Forrester attributed Clayton’s win to his name being at the top of the list of candidates on the ballot, which are arranged alphabetically, in a contest that had received little attention from the media or voters. If a new election were held without Clayton’s name, Crime would be at the top of the list alphabetically.
Clayton carried 61 counties and Overall carried 16 – all but one in her native East Tennessee.

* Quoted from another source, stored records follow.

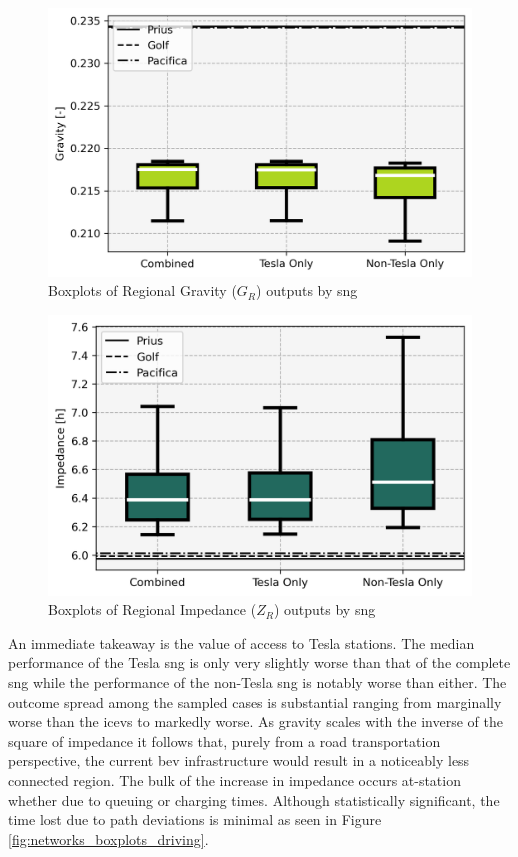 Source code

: \begin{multicols}{2}
\begin{figure}[H]
	\centering
	\includegraphics[width = \linewidth]{figs/Networks_Boxplots_Gravity.png}
	\caption{Boxplots of Regional Gravity ($G_R$) outputs by \gls{sng}}
	\label{fig:networks_boxplots_gravity}
\end{figure}

\begin{figure}[H]
	\centering
	\includegraphics[width = \linewidth]{figs/Networks_Boxplots_Impedance.png}
	\caption{Boxplots of Regional Impedance ($Z_R$) outputs by \gls{sng}}
	\label{fig:networks_boxplots_impedance}
\end{figure}

An immediate takeaway is the value of access to Tesla stations. The median performance of the Tesla \gls{sng} is only very slightly worse than that of the complete \gls{sng} while the performance of the non-Tesla \gls{sng} is notably worse than either. The outcome spread among the sampled cases is substantial ranging from marginally worse than the \glspl{icev} to markedly worse. As gravity scales with the inverse of the square of impedance it follows that, purely from a road transportation perspective, the current \gls{bev} infrastructure would result in a noticeably less connected region. The bulk of the increase in impedance occurs at-station whether due to queuing or charging times. Although statistically significant, the time lost due to path deviations is minimal as seen in Figure \ref{fig:networks_boxplots_driving}.


\end{multicols}
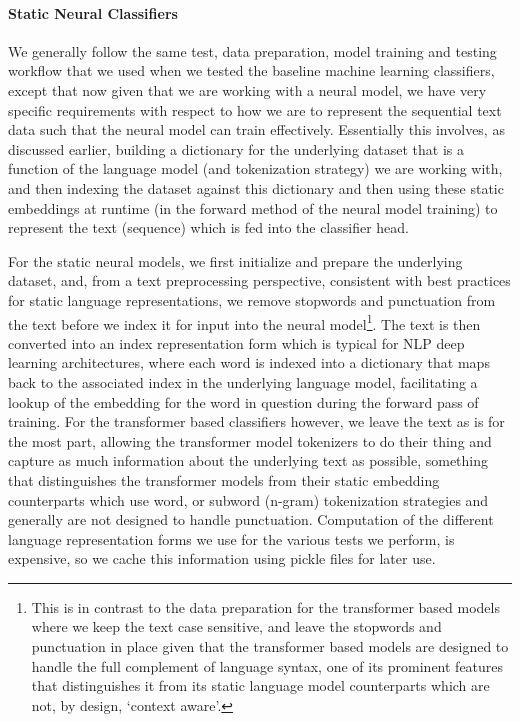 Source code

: \documentclass[final]{clv2025}
\begin{document}
\paragraph{Static Neural Classifiers}
We generally follow the same test, data preparation, model training and testing workflow that we used when we tested the baseline machine learning classifiers, except that now given that we are working with a neural model, we have very specific requirements with respect to how we are to represent the sequential text data such that the neural model can train effectively. Essentially this involves, as discussed earlier, building a dictionary for the underlying dataset that is a function of the language model (and tokenization strategy) we are working with, and then indexing the dataset against this dictionary and then using these static embeddings at runtime (in the forward method of the neural model training) to represent the text (sequence) which is fed into the classifier head.

For the static neural models, we first initialize and prepare the underlying dataset, and, from a text preprocessing perspective, consistent with best practices for static language representations, we remove stopwords and punctuation from the text before we index it for input into the neural model\footnote{This is in contrast to the data preparation for the transformer based models where we keep the text case sensitive, and leave the stopwords and punctuation in place given that the transformer based models are designed to handle the full complement of language syntax, one of its prominent features that distinguishes it from its static language model counterparts which are not, by design, ‘context aware’.}. The text is then converted into an index representation form which is typical for NLP deep learning architectures, where each word is indexed into a dictionary that maps back to the associated index in the underlying language model, facilitating a lookup of the embedding for the word in question during the forward pass of training. For the transformer based classifiers however, we leave the text as is for the most part, allowing the transformer model tokenizers to do their thing and capture as much information about the underlying text as possible, something that distinguishes the transformer models from their static embedding counterparts which use word, or subword (n-gram) tokenization strategies and generally are not designed to handle punctuation. Computation of the different language representation forms we use for the various tests we perform, is expensive, so we cache this information using pickle files for later use. 
\end{document}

The rest were won by Davis except for Hancock County, where another candidate, David Hancock, topped the handful of votes in the Democcratic primary.
Overall said she has no plan to challenge the election of Clayton and thought the idea of a new election “crazy” – though she was deeply disturbed by Clayton’s win
“I’m upset, not to have lost, but that Tennessee got embarrassed this way,” said Overall, a self-described liberal who support same-sex marriage and declared respect for the Southern Poverty Law Center’s judgment of Clayton, who she never met.
The Federal Election Commission website shows Clayton reporting no spending by his campaign as of July 13. Crim reported spending about $16,000 at that point; Overall $30 – though she said about $5,000 was spend subsequently by election day. Corker reported spending of about $6.3 million.
If a special election were scheduled, the Democratic party would apparently have to cover the costs. Parties schedule primaries normally to coincide with local general elections, so the state covers the cost.
In an interview Friday on supporting its nominees to seats in the state Legislature, Forrester said party would be selective in financial backing because of “limited resources.